Comment 1 by mek@chromium.org, Sep 29 2017

DOMStorageContext::GetSessionStorageUsage is generally where I'd expect size to be reported, but unlike the GetLocalStorageUsage method, GetSessionStorageUsage only returns origins+namespace IDs, but doesn't include any kind of size.

Actually being able to report per-origin sizes would probably involve some change to the database format similar to how localstorage keeps track of per-origin usage. And that would still not match actual on-disk usage, but not sure if that matters.

Comment 2 by mek@chromium.org, Sep 29 2017

Having > 400MB of session storage also sounds like there are other issues going on btw, as (this being session storage) there shouldn't be any storage for origins that aren't open anymore, and there is code that tries to delete unused data...
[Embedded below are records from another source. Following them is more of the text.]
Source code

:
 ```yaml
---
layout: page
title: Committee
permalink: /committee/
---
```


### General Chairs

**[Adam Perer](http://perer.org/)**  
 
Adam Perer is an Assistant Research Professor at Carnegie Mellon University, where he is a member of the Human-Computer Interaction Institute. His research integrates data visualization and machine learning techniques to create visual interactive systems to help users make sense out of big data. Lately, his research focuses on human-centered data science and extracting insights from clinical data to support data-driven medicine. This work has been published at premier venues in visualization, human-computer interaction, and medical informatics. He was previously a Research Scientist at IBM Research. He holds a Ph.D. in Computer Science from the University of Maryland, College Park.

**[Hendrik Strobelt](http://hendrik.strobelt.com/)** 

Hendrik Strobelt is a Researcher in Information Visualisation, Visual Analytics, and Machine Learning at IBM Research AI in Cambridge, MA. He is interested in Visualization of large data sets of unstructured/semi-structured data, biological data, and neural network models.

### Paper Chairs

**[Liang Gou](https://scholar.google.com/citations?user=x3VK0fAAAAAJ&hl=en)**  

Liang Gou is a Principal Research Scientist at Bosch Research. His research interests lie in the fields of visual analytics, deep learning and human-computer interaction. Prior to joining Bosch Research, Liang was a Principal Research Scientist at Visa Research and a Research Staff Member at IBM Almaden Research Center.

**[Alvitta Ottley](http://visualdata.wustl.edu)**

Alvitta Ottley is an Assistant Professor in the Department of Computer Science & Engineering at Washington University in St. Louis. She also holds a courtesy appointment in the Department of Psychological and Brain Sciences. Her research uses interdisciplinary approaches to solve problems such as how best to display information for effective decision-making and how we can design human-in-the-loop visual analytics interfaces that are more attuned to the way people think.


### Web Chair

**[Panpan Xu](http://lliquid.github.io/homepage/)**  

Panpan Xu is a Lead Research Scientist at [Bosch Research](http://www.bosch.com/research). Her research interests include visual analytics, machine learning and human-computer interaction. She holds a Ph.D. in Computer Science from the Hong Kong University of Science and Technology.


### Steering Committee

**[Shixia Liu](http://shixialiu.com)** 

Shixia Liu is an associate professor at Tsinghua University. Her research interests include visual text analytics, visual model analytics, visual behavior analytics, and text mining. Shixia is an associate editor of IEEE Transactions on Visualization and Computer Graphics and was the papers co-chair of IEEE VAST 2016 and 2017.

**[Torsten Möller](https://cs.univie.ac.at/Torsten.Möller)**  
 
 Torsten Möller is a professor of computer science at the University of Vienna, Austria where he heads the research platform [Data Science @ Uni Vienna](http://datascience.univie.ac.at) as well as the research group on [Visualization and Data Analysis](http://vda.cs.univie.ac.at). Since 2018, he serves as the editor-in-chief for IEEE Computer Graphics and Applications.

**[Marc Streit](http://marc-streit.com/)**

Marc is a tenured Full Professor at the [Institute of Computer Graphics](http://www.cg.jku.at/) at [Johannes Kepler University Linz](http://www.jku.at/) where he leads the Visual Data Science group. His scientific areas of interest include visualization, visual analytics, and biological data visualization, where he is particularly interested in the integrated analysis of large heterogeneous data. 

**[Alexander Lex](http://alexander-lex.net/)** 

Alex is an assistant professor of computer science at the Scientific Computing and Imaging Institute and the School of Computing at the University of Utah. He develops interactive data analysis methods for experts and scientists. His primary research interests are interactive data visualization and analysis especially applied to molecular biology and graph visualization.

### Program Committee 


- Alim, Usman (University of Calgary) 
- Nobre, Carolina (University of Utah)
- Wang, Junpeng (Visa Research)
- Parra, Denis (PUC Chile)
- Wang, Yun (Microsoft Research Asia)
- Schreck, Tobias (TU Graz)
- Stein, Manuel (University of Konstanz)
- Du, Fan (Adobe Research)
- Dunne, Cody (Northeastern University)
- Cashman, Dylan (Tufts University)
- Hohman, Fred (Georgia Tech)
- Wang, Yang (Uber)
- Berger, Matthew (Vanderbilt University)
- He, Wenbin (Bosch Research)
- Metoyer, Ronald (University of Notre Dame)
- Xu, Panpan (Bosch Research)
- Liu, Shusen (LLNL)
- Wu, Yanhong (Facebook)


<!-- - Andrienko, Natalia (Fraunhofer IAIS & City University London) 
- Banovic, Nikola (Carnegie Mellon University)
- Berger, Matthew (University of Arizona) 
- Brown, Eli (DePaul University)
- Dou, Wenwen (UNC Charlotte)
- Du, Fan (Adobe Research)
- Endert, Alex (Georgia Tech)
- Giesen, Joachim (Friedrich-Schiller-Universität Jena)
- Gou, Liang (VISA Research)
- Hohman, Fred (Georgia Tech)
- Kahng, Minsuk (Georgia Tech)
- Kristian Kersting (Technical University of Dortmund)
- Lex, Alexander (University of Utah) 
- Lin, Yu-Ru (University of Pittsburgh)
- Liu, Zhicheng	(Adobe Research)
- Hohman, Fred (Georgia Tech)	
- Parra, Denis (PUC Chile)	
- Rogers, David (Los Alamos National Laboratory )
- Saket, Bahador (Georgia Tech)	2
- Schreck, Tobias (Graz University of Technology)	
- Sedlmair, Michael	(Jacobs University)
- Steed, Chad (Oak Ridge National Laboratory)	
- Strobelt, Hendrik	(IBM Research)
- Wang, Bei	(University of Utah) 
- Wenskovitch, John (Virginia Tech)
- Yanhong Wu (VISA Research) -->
Comment 3 by mek@chromium.org, Oct 5 2017

Hopefully I'm missing something, but it appears to me that StartScavengingUnusedSessionStorage (the code responsible for cleaning up no longer needed session storage after startup) isn't actually called from any code that is compiled on android... Combined with android probably being more likely to get the browser process killed and thus not cleaning up on shutdown that could be pretty bad.
Yeah it looks like everything is done on session restore, and we don't do session restore on Android. We might want to rope in some Android folks to see how they would want to solve this, as it's nontrivial w/ tabs that we have killed but we still want them to work. Also WebView is an unknown here.
Cc: tedc...@chromium.org ssid@chromium.org
My understanding is that on Android when the browser is killed we don't want to clean up session storage immediately because the kills are rather frequent and more of an implementation detail to the user who may be switching between their IM and their browser.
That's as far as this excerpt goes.